Jack el destripador, 134 años después
Los expertos más benevolentes afirman que las muertes de 1888 sirvieron para que la sociedad tomase en serio la situación de barrios deprimidos, y verdaderamente mortales, como Whitechapel. El debate sobre la insalubridad de estos suburbios llegó al parlamento británico. Para entonces, sin embargo, la fiebre asesina del Destripador ya se había convertido en un mito de la historia de Londres.
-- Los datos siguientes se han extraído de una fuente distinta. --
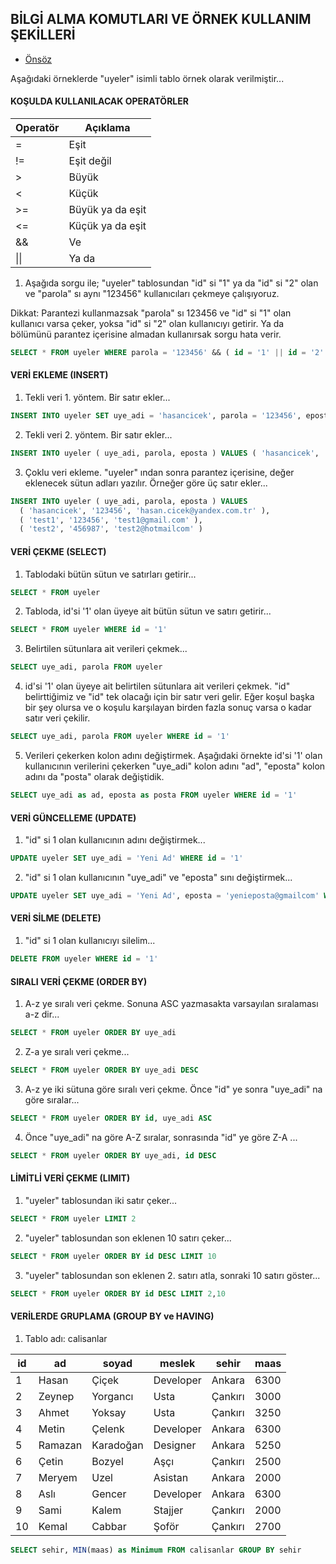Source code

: ## BİLGİ ALMA KOMUTLARI VE ÖRNEK KULLANIM ŞEKİLLERİ

- [Önsöz](https://github.com/cicekhasan/DersNotlarim)



Aşağıdaki örneklerde "uyeler" isimli tablo örnek olarak verilmiştir...

#### KOŞULDA KULLANILACAK OPERATÖRLER

| Operatör | Açıklama |
| --- | --- |
| = | Eşit |
| != | Eşit değil |
| > | Büyük |
| < | Küçük |
| >= | Büyük ya da eşit |
| <= | Küçük ya da eşit |
| && | Ve |
| \|\| | Ya da |

1. Aşağıda sorgu ile; "uyeler" tablosundan "id" si "1" ya da "id" si "2" olan ve "parola" sı aynı "123456" kullanıcıları çekmeye çalışıyoruz. 

Dikkat: Parantezi kullanmazsak "parola" sı 123456 ve "id" si "1" olan kullanıcı varsa çeker, yoksa "id" si "2" olan kullanıcıyı getirir. Ya da bölümünü parantez içerisine almadan kullanırsak sorgu hata verir.

```sql
SELECT * FROM uyeler WHERE parola = '123456' && ( id = '1' || id = '2' )
```


#### VERİ EKLEME (INSERT)

1. Tekli veri 1. yöntem. Bir satır ekler...

```sql
INSERT INTO uyeler SET uye_adi = 'hasancicek', parola = '123456', eposta = 'hasan.cicek@yandex.com.tr'
```

2. Tekli veri 2. yöntem. Bir satır ekler...

```sql
INSERT INTO uyeler ( uye_adi, parola, eposta ) VALUES ( 'hasancicek', '123456', 'hasan.cicek@yandex.com.tr' )
```

3. Çoklu veri ekleme. "uyeler" ından sonra parantez içerisine, değer eklenecek sütun adları yazılır. Örneğer göre üç satır ekler...

```sql
INSERT INTO uyeler ( uye_adi, parola, eposta ) VALUES 
  ( 'hasancicek', '123456', 'hasan.cicek@yandex.com.tr' ), 
  ( 'test1', '123456', 'test1@gmail.com' ), 
  ( 'test2', '456987', 'test2@hotmailcom' )
```

#### VERİ ÇEKME (SELECT)

1. Tablodaki bütün sütun ve satırları getirir...

```sql
SELECT * FROM uyeler
```

2. Tabloda, id'si '1' olan üyeye ait bütün sütun ve satırı getirir...

```sql
SELECT * FROM uyeler WHERE id = '1'
```

3. Belirtilen sütunlara ait verileri çekmek...

```sql
SELECT uye_adi, parola FROM uyeler
```

4. id'si '1' olan üyeye ait belirtilen sütunlara ait verileri çekmek. "id" belirttiğimiz ve "id" tek olacağı için bir satır veri gelir. Eğer koşul başka bir şey olursa ve o koşulu karşılayan birden fazla sonuç varsa o kadar satır veri çekilir.

```sql
SELECT uye_adi, parola FROM uyeler WHERE id = '1'
```

5. Verileri çekerken kolon adını değiştirmek. Aşağıdaki örnekte id'si '1' olan kullanıcının verilerini çekerken "uye_adi" kolon adını "ad", "eposta" kolon adını da "posta" olarak değiştidik.

```sql
SELECT uye_adi as ad, eposta as posta FROM uyeler WHERE id = '1'
```

#### VERİ GÜNCELLEME (UPDATE)

1. "id" si 1 olan kullanıcının adını değiştirmek...

```sql
UPDATE uyeler SET uye_adi = 'Yeni Ad' WHERE id = '1'
```

2. "id" si 1 olan kullanıcının "uye_adi" ve "eposta" sını değiştirmek...

```sql
UPDATE uyeler SET uye_adi = 'Yeni Ad', eposta = 'yenieposta@gmailcom' WHERE id = '1'
```

#### VERİ SİLME (DELETE)

1. "id" si 1 olan kullanıcıyı silelim...

```sql
DELETE FROM uyeler WHERE id = '1'
```

#### SIRALI VERİ ÇEKME (ORDER BY)

1. A-z ye sıralı veri çekme. Sonuna ASC yazmasakta varsayılan sıralaması a-z dir...

```sql
SELECT * FROM uyeler ORDER BY uye_adi
```

2. Z-a ye sıralı veri çekme...

```sql
SELECT * FROM uyeler ORDER BY uye_adi DESC
```

3. A-z ye iki sütuna göre sıralı veri çekme. Önce "id" ye sonra "uye_adi" na göre sıralar...

```sql
SELECT * FROM uyeler ORDER BY id, uye_adi ASC
```

4. Önce "uye_adi" na göre A-Z sıralar, sonrasında "id" ye göre Z-A ...

```sql
SELECT * FROM uyeler ORDER BY uye_adi, id DESC
```

#### LİMİTLİ VERİ ÇEKME (LIMIT)

1. "uyeler" tablosundan iki satır çeker...

```sql
SELECT * FROM uyeler LIMIT 2
```

2. "uyeler" tablosundan son eklenen 10 satırı çeker...

```sql
SELECT * FROM uyeler ORDER BY id DESC LIMIT 10
```

3. "uyeler" tablosundan son eklenen 2. satırı atla, sonraki 10 satırı göster...

```sql
SELECT * FROM uyeler ORDER BY id DESC LIMIT 2,10
```

#### VERİLERDE GRUPLAMA (GROUP BY ve HAVING)

1. Tablo adı: calisanlar

| id  | ad      | soyad     | meslek    | sehir   | maas |
| --- | ---     | ---       | ---       | ---     | ---  |
| 1   | Hasan   | Çiçek     | Developer | Ankara  | 6300 |
| 2   | Zeynep  | Yorgancı  | Usta      | Çankırı | 3000 |
| 3   | Ahmet   | Yoksay    | Usta      | Çankırı | 3250 |
| 4   | Metin   | Çelenk    | Developer | Ankara  | 6300 |
| 5   | Ramazan | Karadoğan | Designer  | Ankara  | 5250 |
| 6   | Çetin   | Bozyel    | Aşçı |      Çankırı | 2500 |
| 7   | Meryem  | Uzel      | Asistan   | Ankara  | 2000 |
| 8   | Aslı    | Gencer    | Developer | Ankara  | 6300 |
| 9   | Sami    | Kalem     | Stajjer   | Çankırı | 2000 |
| 10  | Kemal   | Cabbar    | Şoför     | Çankırı | 2700 |

```sql
SELECT sehir, MIN(maas) as Minimum FROM calisanlar GROUP BY sehir
```
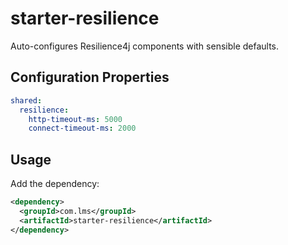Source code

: # starter-resilience

Auto-configures Resilience4j components with sensible defaults.

## Configuration Properties
```yaml
shared:
  resilience:
    http-timeout-ms: 5000
    connect-timeout-ms: 2000
```

## Usage
Add the dependency:
```xml
<dependency>
  <groupId>com.lms</groupId>
  <artifactId>starter-resilience</artifactId>
</dependency>
```
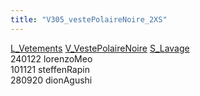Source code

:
 ```yaml
---
title: "V305_vestePolaireNoire_2XS"
---
```


[L_Vetements](notes/equipements/L_Vetements.md) [V_VestePolaireNoire](notes/equipements/vetements/V_VestePolaireNoire.md) [S_Lavage](notes/statut/S_Lavage.md)\
240122 lorenzoMeo\
101121 steffenRapin\
280920 dionAgushi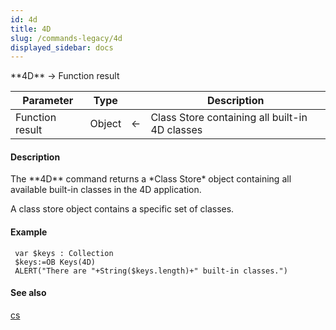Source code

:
 ```yaml
---
id: 4d
title: 4D
slug: /commands-legacy/4d
displayed_sidebar: docs
---
```


<!--REF #_command_.4D.Syntax-->**4D**  -> Function result<!-- END REF-->
<!--REF #_command_.4D.Params-->
| Parameter | Type |  | Description |
| --- | --- | --- | --- |
| Function result | Object | &larr; | Class Store containing all built-in 4D classes |

<!-- END REF-->

#### Description 

<!--REF #_command_.4D.Summary-->The **4D** command returns a *Class Store* object containing all available built-in classes in the 4D application.<!-- END REF-->

A class store object contains a specific set of classes. 

#### Example 

```4d
 var $keys : Collection
 $keys:=OB Keys(4D)
 ALERT("There are "+String($keys.length)+" built-in classes.")
```

#### See also 

[cs](cs.md)  
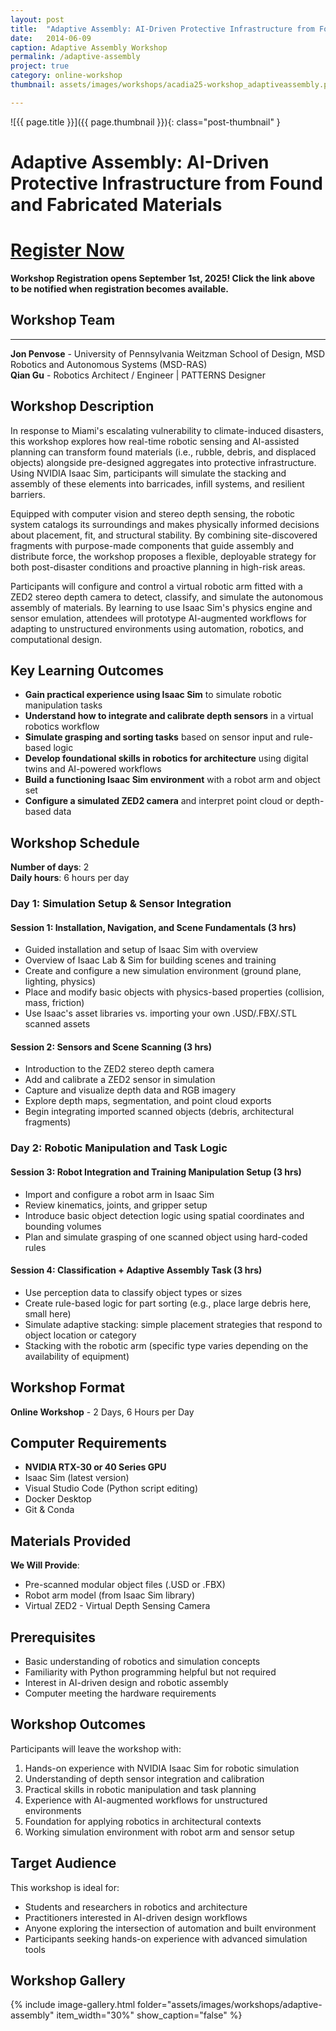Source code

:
 ```yaml
---
layout: post
title:  "Adaptive Assembly: AI-Driven Protective Infrastructure from Found and Fabricated Materials"
date:   2014-06-09
caption: Adaptive Assembly Workshop
permalink: /adaptive-assembly
project: true
category: online-workshop
thumbnail: assets/images/workshops/acadia25-workshop_adaptiveassembly.png

---
```


![{{ page.title }}]({{ page.thumbnail }}){: class="post-thumbnail" }

# Adaptive Assembly: AI-Driven Protective Infrastructure from Found and Fabricated Materials

# [Register Now](https://www.eventbrite.com/e/acadia-2025-workshops-tickets-1559581613589?aff=oddtdtcreator)

**Workshop Registration opens September 1st, 2025! Click the link above to be notified when registration becomes available.**

## Workshop Team
---

**Jon Penvose** - University of Pennsylvania Weitzman School of Design, MSD Robotics and Autonomous Systems (MSD-RAS)  
**Qian Gu** - Robotics Architect / Engineer | PATTERNS Designer

## Workshop Description
In response to Miami's escalating vulnerability to climate-induced disasters, this workshop explores how real-time robotic sensing and AI-assisted planning can transform found materials (i.e., rubble, debris, and displaced objects) alongside pre-designed aggregates into protective infrastructure. Using NVIDIA Isaac Sim, participants will simulate the stacking and assembly of these elements into barricades, infill systems, and resilient barriers.

Equipped with computer vision and stereo depth sensing, the robotic system catalogs its surroundings and makes physically informed decisions about placement, fit, and structural stability. By combining site-discovered fragments with purpose-made components that guide assembly and distribute force, the workshop proposes a flexible, deployable strategy for both post-disaster conditions and proactive planning in high-risk areas.

Participants will configure and control a virtual robotic arm fitted with a ZED2 stereo depth camera to detect, classify, and simulate the autonomous assembly of materials. By learning to use Isaac Sim's physics engine and sensor emulation, attendees will prototype AI-augmented workflows for adapting to unstructured environments using automation, robotics, and computational design.

## Key Learning Outcomes
- **Gain practical experience using Isaac Sim** to simulate robotic manipulation tasks
- **Understand how to integrate and calibrate depth sensors** in a virtual robotics workflow
- **Simulate grasping and sorting tasks** based on sensor input and rule-based logic
- **Develop foundational skills in robotics for architecture** using digital twins and AI-powered workflows
- **Build a functioning Isaac Sim environment** with a robot arm and object set
- **Configure a simulated ZED2 camera** and interpret point cloud or depth-based data

## Workshop Schedule
**Number of days**: 2  
**Daily hours**: 6 hours per day

### Day 1: Simulation Setup & Sensor Integration

#### Session 1: Installation, Navigation, and Scene Fundamentals (3 hrs)
- Guided installation and setup of Isaac Sim with overview
- Overview of Isaac Lab & Sim for building scenes and training
- Create and configure a new simulation environment (ground plane, lighting, physics)
- Place and modify basic objects with physics-based properties (collision, mass, friction)
- Use Isaac's asset libraries vs. importing your own .USD/.FBX/.STL scanned assets

#### Session 2: Sensors and Scene Scanning (3 hrs)
- Introduction to the ZED2 stereo depth camera
- Add and calibrate a ZED2 sensor in simulation
- Capture and visualize depth data and RGB imagery
- Explore depth maps, segmentation, and point cloud exports
- Begin integrating imported scanned objects (debris, architectural fragments)

### Day 2: Robotic Manipulation and Task Logic

#### Session 3: Robot Integration and Training Manipulation Setup (3 hrs)
- Import and configure a robot arm in Isaac Sim
- Review kinematics, joints, and gripper setup
- Introduce basic object detection logic using spatial coordinates and bounding volumes
- Plan and simulate grasping of one scanned object using hard-coded rules

#### Session 4: Classification + Adaptive Assembly Task (3 hrs)
- Use perception data to classify object types or sizes
- Create rule-based logic for part sorting (e.g., place large debris here, small here)
- Simulate adaptive stacking: simple placement strategies that respond to object location or category
- Stacking with the robotic arm (specific type varies depending on the availability of equipment)

## Workshop Format
**Online Workshop** - 2 Days, 6 Hours per Day

## Computer Requirements
- **NVIDIA RTX-30 or 40 Series GPU**
- Isaac Sim (latest version)
- Visual Studio Code (Python script editing)
- Docker Desktop
- Git & Conda

## Materials Provided
**We Will Provide**:
- Pre-scanned modular object files (.USD or .FBX)
- Robot arm model (from Isaac Sim library)
- Virtual ZED2 - Virtual Depth Sensing Camera

## Prerequisites
- Basic understanding of robotics and simulation concepts
- Familiarity with Python programming helpful but not required
- Interest in AI-driven design and robotic assembly
- Computer meeting the hardware requirements

## Workshop Outcomes
Participants will leave the workshop with:
1. Hands-on experience with NVIDIA Isaac Sim for robotic simulation
2. Understanding of depth sensor integration and calibration
3. Practical skills in robotic manipulation and task planning
4. Experience with AI-augmented workflows for unstructured environments
5. Foundation for applying robotics in architectural contexts
6. Working simulation environment with robot arm and sensor setup

## Target Audience
This workshop is ideal for:
- Students and researchers in robotics and architecture
- Practitioners interested in AI-driven design workflows
- Anyone exploring the intersection of automation and built environment
- Participants seeking hands-on experience with advanced simulation tools

## Workshop Gallery

{% include image-gallery.html folder="assets/images/workshops/adaptive-assembly" item_width="30%" show_caption="false" %}
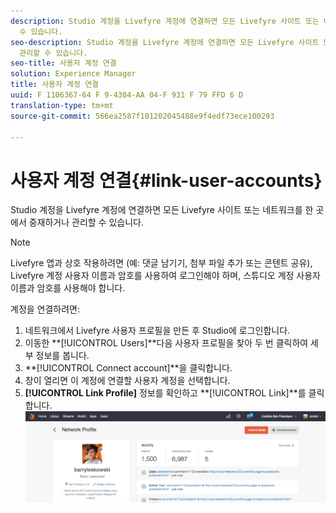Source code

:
 ```yaml
---
description: Studio 계정을 Livefyre 계정에 연결하면 모든 Livefyre 사이트 또는 네트워크를 한 곳에서 중재하거나 관리할
  수 있습니다.
seo-description: Studio 계정을 Livefyre 계정에 연결하면 모든 Livefyre 사이트 또는 네트워크를 한 곳에서 중재하거나
  관리할 수 있습니다.
seo-title: 사용자 계정 연결
solution: Experience Manager
title: 사용자 계정 연결
uuid: F 1106367-64 F 9-4304-AA 04-F 931 F 79 FFD 6 D
translation-type: tm+mt
source-git-commit: 566ea2587f101202045488e9f4edf73ece100293

---
```



# 사용자 계정 연결{#link-user-accounts}

Studio 계정을 Livefyre 계정에 연결하면 모든 Livefyre 사이트 또는 네트워크를 한 곳에서 중재하거나 관리할 수 있습니다.

>[!NOTE]
>
>Livefyre 앱과 상호 작용하려면 (예: 댓글 남기기, 첨부 파일 추가 또는 콘텐트 공유), Livefyre 계정 사용자 이름과 암호를 사용하여 로그인해야 하며, 스튜디오 계정 사용자 이름과 암호를 사용해야 합니다.

계정을 연결하려면:

1. 네트워크에서 Livefyre 사용자 프로필을 만든 후 Studio에 로그인합니다.
1. 이동한 **[!UICONTROL Users]**다음 사용자 프로필을 찾아 두 번 클릭하여 세부 정보를 봅니다.
1. **[!UICONTROL Connect account]**을 클릭합니다.
1. 창이 열리면 이 계정에 연결할 사용자 계정을 선택합니다.
1. **[!UICONTROL Link Profile]** 정보를 확인하고 **[!UICONTROL Link]**를 클릭합니다. ![](assets/UsersConnectAccount-1024x311.png)

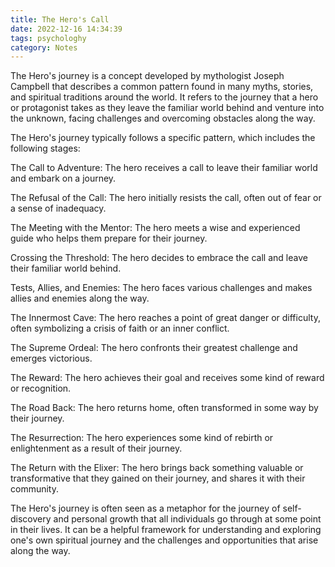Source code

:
 ```yaml
---
title: The Hero's Call
date: 2022-12-16 14:34:39
tags: psychologhy
category: Notes
---
```

The Hero's journey is a concept developed by mythologist Joseph Campbell that describes a common pattern found in many myths, stories, and spiritual traditions around the world. It refers to the journey that a hero or protagonist takes as they leave the familiar world behind and venture into the unknown, facing challenges and overcoming obstacles along the way.

The Hero's journey typically follows a specific pattern, which includes the following stages:

The Call to Adventure: The hero receives a call to leave their familiar world and embark on a journey.

The Refusal of the Call: The hero initially resists the call, often out of fear or a sense of inadequacy.

The Meeting with the Mentor: The hero meets a wise and experienced guide who helps them prepare for their journey.

Crossing the Threshold: The hero decides to embrace the call and leave their familiar world behind.

Tests, Allies, and Enemies: The hero faces various challenges and makes allies and enemies along the way.

The Innermost Cave: The hero reaches a point of great danger or difficulty, often symbolizing a crisis of faith or an inner conflict.

The Supreme Ordeal: The hero confronts their greatest challenge and emerges victorious.

The Reward: The hero achieves their goal and receives some kind of reward or recognition.

The Road Back: The hero returns home, often transformed in some way by their journey.

The Resurrection: The hero experiences some kind of rebirth or enlightenment as a result of their journey.

The Return with the Elixer: The hero brings back something valuable or transformative that they gained on their journey, and shares it with their community.

The Hero's journey is often seen as a metaphor for the journey of self-discovery and personal growth that all individuals go through at some point in their lives. It can be a helpful framework for understanding and exploring one's own spiritual journey and the challenges and opportunities that arise along the way.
El caso de Jack the Ripper se ha conservado en el imaginario colectivo, en parte, porque nunca se resolvió, y, en parte, porque fue el primer asesino en serie que salió en la prensa; de hecho, se puede afirmar que los diarios de la época tuvieron cierta culpa en la creación del un ambiente de terror e histeria de finales del siglo XIX en Londres.
En 2006, una encuesta de la BBC eligió a Jack the Ripper como el peor británico de la historia. Un gesto que quizá intentaba redimir el interés morboso que todavía despierta el tema. No obstante, en 2015 abrió el museo Jack the Ripper, en el East End. Y es que el tiempo -en este caso, ciento treinta y cuatro años-, no lo cura todo, pero ayuda a distanciarnos; sobre todo, cuando se trata de historias horripilantes como la de Jack el Destripador.